A Checklist for Making a Will
Writing a will may seem like something for our grandparents or the very rich; you may even feel like you don’t need a will. The truth is, we all need a will or some form of estate planning plan for caring for our loved ones when we are no longer here to do it ourselves.
Thinking about preparing a will can be overwhelming. Will preparation can cause significant anxiety and while the process can seem daunting, using a will preparation checklist can significantly decrease your anxiety.
Who Should Have a Will
You don’t have to be rich or elderly to need a will. If any of these sound like you, then creating a will should become a priority.
- If you’re 18 or older.
- If you own a house or other property.
- If you have a career.
- If you have any kind of savings or investments.
- If you have children or other dependents.
No matter what your age or season of life, it’s an appropriate time for preparing your will. If any of these things apply to you, you should create your will as soon as possible. If you don’t prepare properly, the courts will make the decisions about your estate after you die.
Steps to Creating Your Will
You may think that creating a will is difficult, but it can be done in just a few simple steps. Let’s look at what those steps are:
1. Gather Your Documents
Gathering specific information will help make the will creation process easier. You will need:
- Birth certificates and/or death certificates
- Marriage licenses and/or divorce decrees
- Property deeds
- Mortgage documents
- Insurance policies with current beneficiaries noted
- All bank account information: banks and account numbers
- Account numbers for any investment portfolios
- Funeral plans, including your burial plot information
- Names and contact information for lawyer, insurance agent, CPA or accountant, banker, and financial advisor
2. Gather a List of Assets and Think About Final Wishes
Making a list of assets and thinking about what you want to have happen after you die is the first step to creating your will. After you identify your assets, write down your intentions for your estate. Be as detailed and specific as you possibly can.
- Give the name of the asset as well as the name of the person or people you want to get them. Being specific makes it likelier that your wishes will be carried out the way you want.
Another good idea is giving a detailed plan of your final wishes. Do you want a funeral? A celebration of life? Planning in advance will remove the burden from your grieving family members.
Do You Have Digital Assets?
Digital estate planning is becoming more popular. Email, social media, online access to bank accounts, photo sites, and many other accounts are considered digital assets. While online access to an account is a digital asset, the funds inside an account with online access are not considered digital assets.
You need to have a comprehensive list of all digital accounts, and you need to appoint someone to manage those accounts in case you lose the ability to do that. Your Executor may have authority through the courts as well.
Choose the Executor and Beneficiaries
You will need to choose someone, your executor, to be responsible for settling your estate when you pass away. They should be a trustworthy individual who can handle the ins and outs of the financial, legal, and moral responsibilities associated with completing the job. You can also name a co-executor, and you can choose an alternate in case your first choice doesn’t feel able or willing to do the job.

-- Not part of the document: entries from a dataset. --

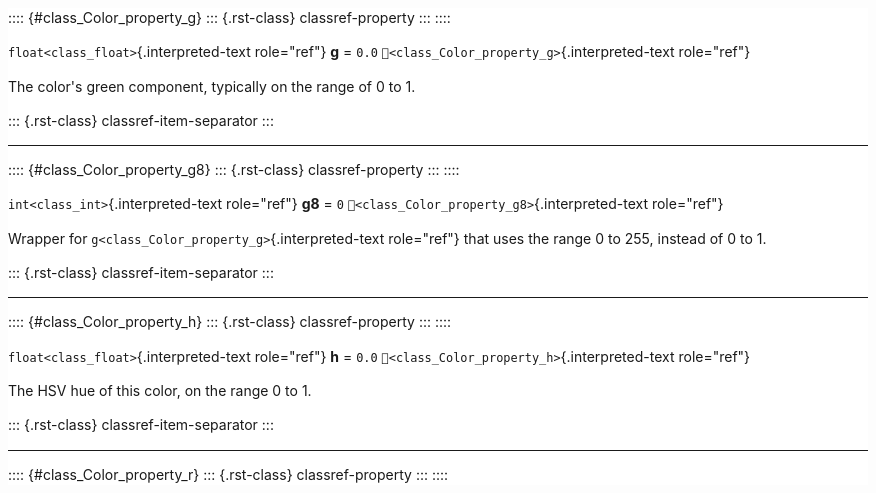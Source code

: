 :::: {#class_Color_property_g}
::: {.rst-class}
classref-property
:::
::::

`float<class_float>`{.interpreted-text role="ref"} **g** = `0.0`
`🔗<class_Color_property_g>`{.interpreted-text role="ref"}

The color\'s green component, typically on the range of 0 to 1.

::: {.rst-class}
classref-item-separator
:::

------------------------------------------------------------------------

:::: {#class_Color_property_g8}
::: {.rst-class}
classref-property
:::
::::

`int<class_int>`{.interpreted-text role="ref"} **g8** = `0`
`🔗<class_Color_property_g8>`{.interpreted-text role="ref"}

Wrapper for `g<class_Color_property_g>`{.interpreted-text role="ref"}
that uses the range 0 to 255, instead of 0 to 1.

::: {.rst-class}
classref-item-separator
:::

------------------------------------------------------------------------

:::: {#class_Color_property_h}
::: {.rst-class}
classref-property
:::
::::

`float<class_float>`{.interpreted-text role="ref"} **h** = `0.0`
`🔗<class_Color_property_h>`{.interpreted-text role="ref"}

The HSV hue of this color, on the range 0 to 1.

::: {.rst-class}
classref-item-separator
:::

------------------------------------------------------------------------

:::: {#class_Color_property_r}
::: {.rst-class}
classref-property
:::
::::
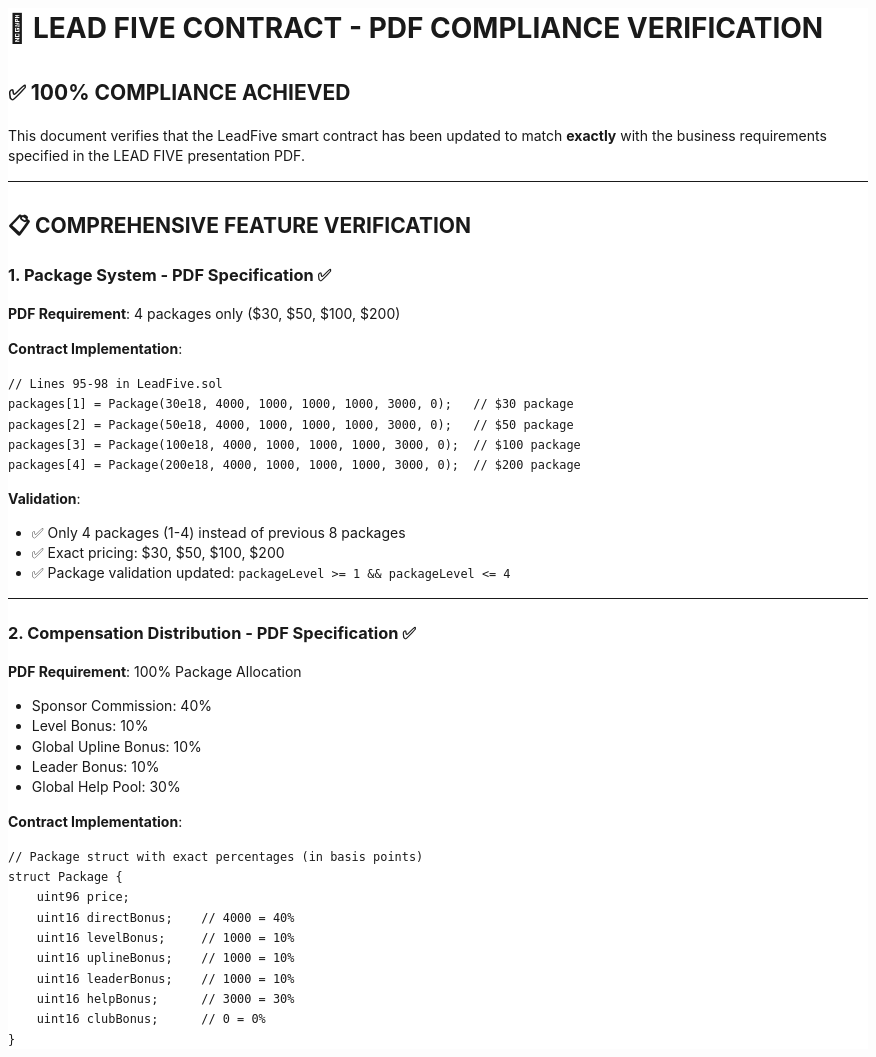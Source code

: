 # 🎯 LEAD FIVE CONTRACT - PDF COMPLIANCE VERIFICATION

## ✅ **100% COMPLIANCE ACHIEVED**

This document verifies that the LeadFive smart contract has been updated to match **exactly** with the business requirements specified in the LEAD FIVE presentation PDF.

---

## 📋 **COMPREHENSIVE FEATURE VERIFICATION**

### **1. Package System - PDF Specification ✅**

**PDF Requirement**: 4 packages only ($30, $50, $100, $200)

**Contract Implementation**:
```solidity
// Lines 95-98 in LeadFive.sol
packages[1] = Package(30e18, 4000, 1000, 1000, 1000, 3000, 0);   // $30 package
packages[2] = Package(50e18, 4000, 1000, 1000, 1000, 3000, 0);   // $50 package  
packages[3] = Package(100e18, 4000, 1000, 1000, 1000, 3000, 0);  // $100 package
packages[4] = Package(200e18, 4000, 1000, 1000, 1000, 3000, 0);  // $200 package
```

**Validation**: 
- ✅ Only 4 packages (1-4) instead of previous 8 packages
- ✅ Exact pricing: $30, $50, $100, $200
- ✅ Package validation updated: `packageLevel >= 1 && packageLevel <= 4`

---

### **2. Compensation Distribution - PDF Specification ✅**

**PDF Requirement**: 100% Package Allocation
- Sponsor Commission: 40%
- Level Bonus: 10%
- Global Upline Bonus: 10%
- Leader Bonus: 10%
- Global Help Pool: 30%

**Contract Implementation**:
```solidity
// Package struct with exact percentages (in basis points)
struct Package {
    uint96 price;
    uint16 directBonus;    // 4000 = 40%
    uint16 levelBonus;     // 1000 = 10%
    uint16 uplineBonus;    // 1000 = 10%
    uint16 leaderBonus;    // 1000 = 10%
    uint16 helpBonus;      // 3000 = 30%
    uint16 clubBonus;      // 0 = 0%
}
```
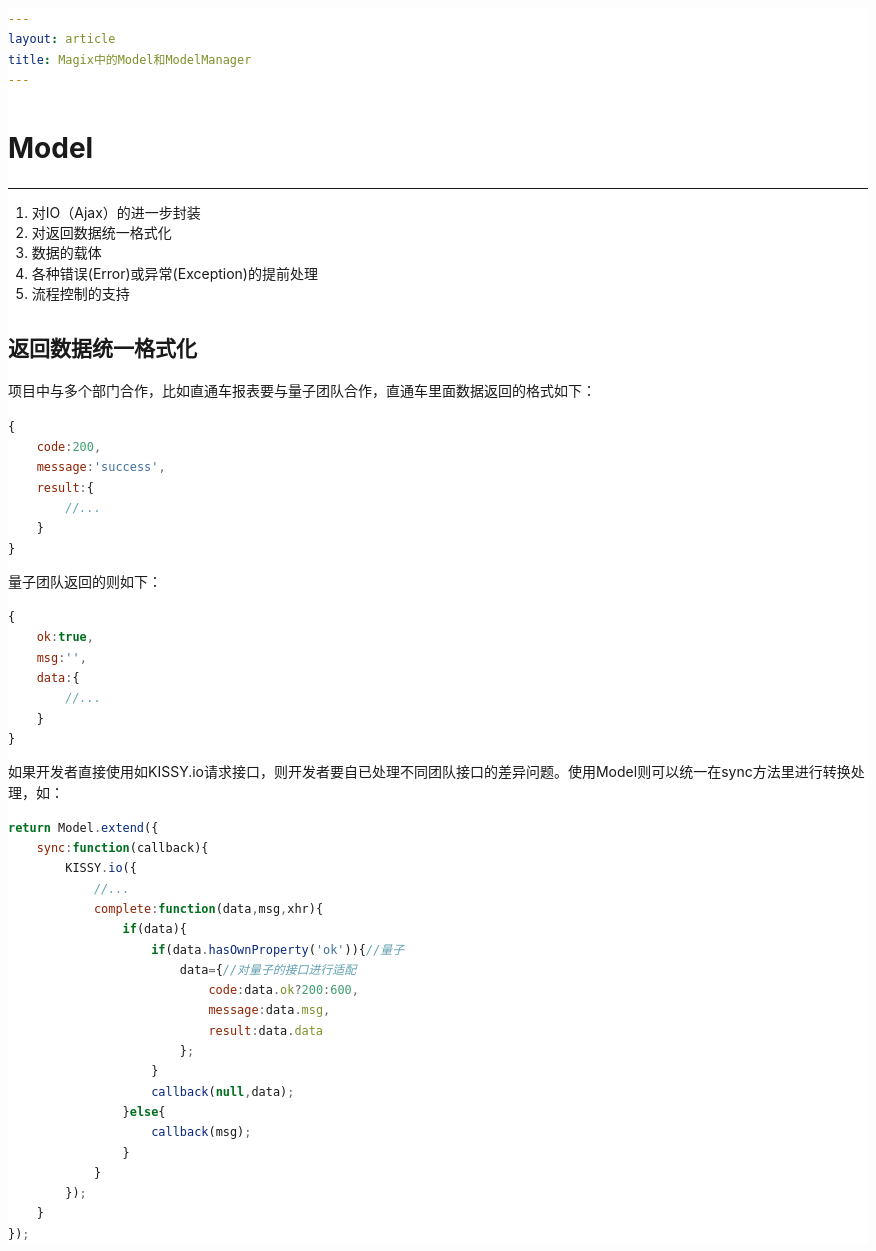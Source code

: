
 ```yaml
---
layout: article
title: Magix中的Model和ModelManager
---
```


# Model
---

 1. 对IO（Ajax）的进一步封装
 2. 对返回数据统一格式化
 3. 数据的载体
 4. 各种错误(Error)或异常(Exception)的提前处理
 5. 流程控制的支持

## 返回数据统一格式化

项目中与多个部门合作，比如直通车报表要与量子团队合作，直通车里面数据返回的格式如下：

```js
{
    code:200,
    message:'success',
    result:{
        //...
    }
}
```

量子团队返回的则如下：

```js
{
    ok:true,
    msg:'',
    data:{
        //...
    }
}
```

如果开发者直接使用如KISSY.io请求接口，则开发者要自已处理不同团队接口的差异问题。使用Model则可以统一在sync方法里进行转换处理，如：

```js
return Model.extend({
    sync:function(callback){
        KISSY.io({
            //...
            complete:function(data,msg,xhr){
                if(data){
                    if(data.hasOwnProperty('ok')){//量子
                        data={//对量子的接口进行适配
                            code:data.ok?200:600,
                            message:data.msg,
                            result:data.data
                        };
                    }
                    callback(null,data);
                }else{
                    callback(msg);
                }
            }
        });
    }
});
```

Your beneficiaries are those who will inherit your assets when you die. Beneficiaries will inherit per your wishes as you described in your will. The more specific you have been with that description, the more likely it is that your estate will settle the way you plan.
Nominate Guardians for Your Children
During the will-making process, you should name a guardian for your children or other dependents, even your pets! This decision is likely the hardest to make because you are planning for the future of the people you love the most. However, if you remember the goal is protecting your children for the future, you can focus on what is in their best interests.
Sign your Will
Pay attention to the state rules regarding estate planning to know how many signatures you need to finalize your will. Several states require two witnesses and a notary. Requirements can differ from state to state, so you must understand your state’s requirements, so your will is legally finalized. One thing to note is that you should never use a beneficiary as a witness to your signature on your will.
Storing Your Will
Now that you’ve prepared your estate planning documents, it’s time to consider how you will store it. There are a few options available to you: You could choose to use a safety deposit box, a fireproof safe, or a legacy drawer.
The safety deposit box option is the least convenient for your loved ones later, as it can be hard to access unless they know where it is and have a key to the box.
The fireproof safe is a common solution that protects your important documents.
Dave Ramsey coined the legacy drawer concept. You keep everything together in one place—it doesn’t have to be a drawer—and your loved ones can easily find the documents when they are needed.
Updates and Amendments
Once you’ve created your will, you’ve taken a step toward protecting your loved ones when you aren’t around to care for them anymore. When you have life changes, you also need to make changes to your will. For example, if you have or adopt a child, you will want to add them to your beneficiaries list. It’s a good rule of thumb to review and update your will every three to five years and after any significant life event.
Do You Need a Lawyer’s Help to Create A Will?
You don’t have to hire a lawyer in order to create your will. Speaking to a lawyer may be a good idea if you are nervous about whether your documents will be legally binding when you complete them. Lawyers can help you understand the laws regarding estate planning.
Writing your will is a crucial task that you shouldn’t postpone. If you follow these tips, planning for your family’s future will be a less overwhelming process.